そこで、ファイナンシャルプランナーの高山一恵さんに、「インフレ」「デフレ」それぞれの状況で有利に働きやすい投資について、教えてもらった。必ず利益が得られるというわけではないが、投資の参考にしよう。

好景気のインフレ下では「株式投資」が有効

「インフレは、一般的に景気がいい状況で起こるものなので、企業も売上が上がり利益を得やすくなります。業績が拡大し、株価が上がりやすいので、株式投資を行うことでリターンが大きくなる可能性が高まるといえるのです。また、インフレのときには物件価格や家賃も上がりやすいので、REIT(不動産投資信託)も好調に推移する可能性が高いでしょう」(高山さん・以下同)

株式投資が好調とはいっても、適当に投資すればいいわけではない。インフレ下で伸びやすい業界は、どのようなところが挙げられるのだろうか。

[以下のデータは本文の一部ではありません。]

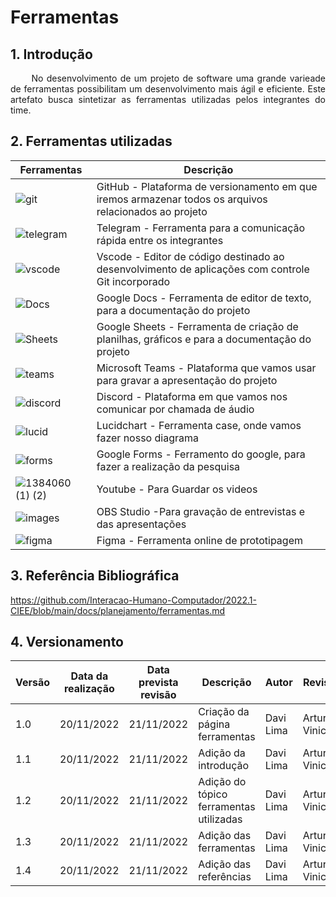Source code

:# Ferramentas

## 1. Introdução


<p align = "justify"> &emsp;&emsp; No desenvolvimento de um projeto de software uma grande varieade de ferramentas possibilitam um desenvolvimento mais ágil e eficiente. Este artefato busca sintetizar as ferramentas utilizadas pelos integrantes do time.</p>

## 2. Ferramentas utilizadas

| Ferramentas | Descrição |
|--- |---|
| ![git](https://user-images.githubusercontent.com/57445188/180213267-b691fe40-8a48-4a84-9c06-9d3b968d7850.png) | GitHub - Plataforma de versionamento em que iremos armazenar todos os arquivos relacionados ao projeto |
| ![telegram](https://user-images.githubusercontent.com/79341819/202921808-103d2ba5-cbe7-470c-af5b-e9ff3b5165b2.png)| Telegram - Ferramenta para a comunicação rápida entre os integrantes |	
| ![vscode](https://user-images.githubusercontent.com/57445188/180213541-297d2a9d-0149-49c9-a80d-276c9a5b61a6.png) | Vscode - Editor de código destinado ao desenvolvimento de aplicações com controle Git incorporado |
| ![Docs](https://user-images.githubusercontent.com/57445188/180213515-d9398d08-b964-4e83-a055-1c073d8d01d9.png) | Google Docs - Ferramenta de editor de texto, para a documentação do projeto| 	
| ![Sheets](https://user-images.githubusercontent.com/79341819/202921535-8aa4b8ea-7948-4026-9bd1-5d408282ca7e.png)| Google Sheets - Ferramenta de criação de planilhas, gráficos e para a documentação do projeto|
| ![teams](https://user-images.githubusercontent.com/57445188/180213534-bf912ee6-7653-4518-8383-f98a709c29c9.png) | Microsoft Teams - Plataforma que vamos usar para gravar a apresentação do projeto |
| ![discord](https://user-images.githubusercontent.com/57445188/180213514-8b3180fe-5076-4d9d-bea1-17bd68778706.png) | Discord - Plataforma em que vamos nos comunicar por chamada de áudio |
| ![lucid](https://user-images.githubusercontent.com/57445188/180213530-77d56313-777c-47c8-9edb-bbbbca65b63d.png) | Lucidchart - Ferramenta case, onde vamos fazer nosso diagrama|
| ![forms](https://user-images.githubusercontent.com/57445188/180213519-81d29545-4b52-4cb1-84b0-4cdaf741aa5c.png) | Google Forms - Ferramento do google, para fazer a realização da pesquisa
| ![1384060 (1) (2)](https://user-images.githubusercontent.com/78215376/189770979-28eff2a9-5208-4b88-aa50-d54d39021a4b.png) | Youtube - Para Guardar os videos 
| ![images](https://user-images.githubusercontent.com/78215376/189770950-42125190-ff28-4bf3-bb72-978d3c75d1a4.png) | OBS Studio -Para gravação de entrevistas e das apresentações
| ![figma](https://user-images.githubusercontent.com/79341819/189669875-417daefe-bfd0-4579-a781-8baaf368e143.png)| Figma - Ferramenta online de prototipagem|


## 3. Referência Bibliográfica

https://github.com/Interacao-Humano-Computador/2022.1-CIEE/blob/main/docs/planejamento/ferramentas.md

## 4. Versionamento
| Versão | Data da realização | Data prevista revisão | Descrição | Autor | Revisor |
|--------|------|------|-----------|-------|---------|
| 1.0    | 20/11/2022 | 21/11/2022 | Criação da página ferramentas | Davi Lima | Artur Vinicius |
| 1.1    | 20/11/2022 | 21/11/2022 | Adição da introdução | Davi Lima | Artur Vinicius |
| 1.2    | 20/11/2022 | 21/11/2022 | Adição do tópico ferramentas utilizadas | Davi Lima | Artur Vinicius |
| 1.3    | 20/11/2022 | 21/11/2022 | Adição das ferramentas | Davi Lima | Artur Vinicius |
| 1.4    | 20/11/2022 | 21/11/2022 | Adição das referências | Davi Lima | Artur Vinicius |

「景気がいいと社会全体の購買力が上がるので、高価格帯の商材が伸びやすくなります。例えば、ブランドものやデパートなど。旅行に出かける人も増えるため、観光・レジャー業界も伸びやすいでしょう。インフレ下では金利が上がることから、金融業界も見逃せません。原油や鉄鉱石、レアメタルなどの資源価格も上がるので、資源を扱う業界も伸びると考えられます」

一方で、インフレによって株価が下がりかねない業界もあるという。

「インフレ下で厳しいのは、外食業界。材料費が上がるため、うまく価格転嫁できないと利益を得にくい業界だといえます。また、エネルギー価格の変動の影響をダイレクトに受ける航空業界・鉄道業界も、業績を見極めるのは難しいでしょう」

インフレは為替にも影響する。

「基本的にインフレのときはお金の価値が下がるので、円安になる可能性が高まります。実際、今の日本は円安傾向にありますが、円安のときには外貨建ての資産の価値は高まります。円安傾向が続く場合、外貨資産に投資するのは有効といえるでしょう」

デフレ下での株式投資のキーワードは「低価格帯」

継続的に物価が下落するデフレ下では、どのような投資が有効なのだろうか。

「基本的にデフレは不景気のときに起こるので、企業は業績が伸びず、株価が低迷しやすいといえます。つまり、株式投資のハードルが高くなります。一方、物価が下がることによって、お金の価値は上がります。100円のジュースが50円で買えるようになるといったことが起こるからです。そのため、デフレ下では現金で備えておくといいといわれています」

不景気で物価が下がるということは、インフレ下で好調に推移しやすいREITや高価格帯の商材を扱う業界の株式は要注意といえるかもしれない。ただ、すべての業界が厳しい状況に追い込まれるわけではないという。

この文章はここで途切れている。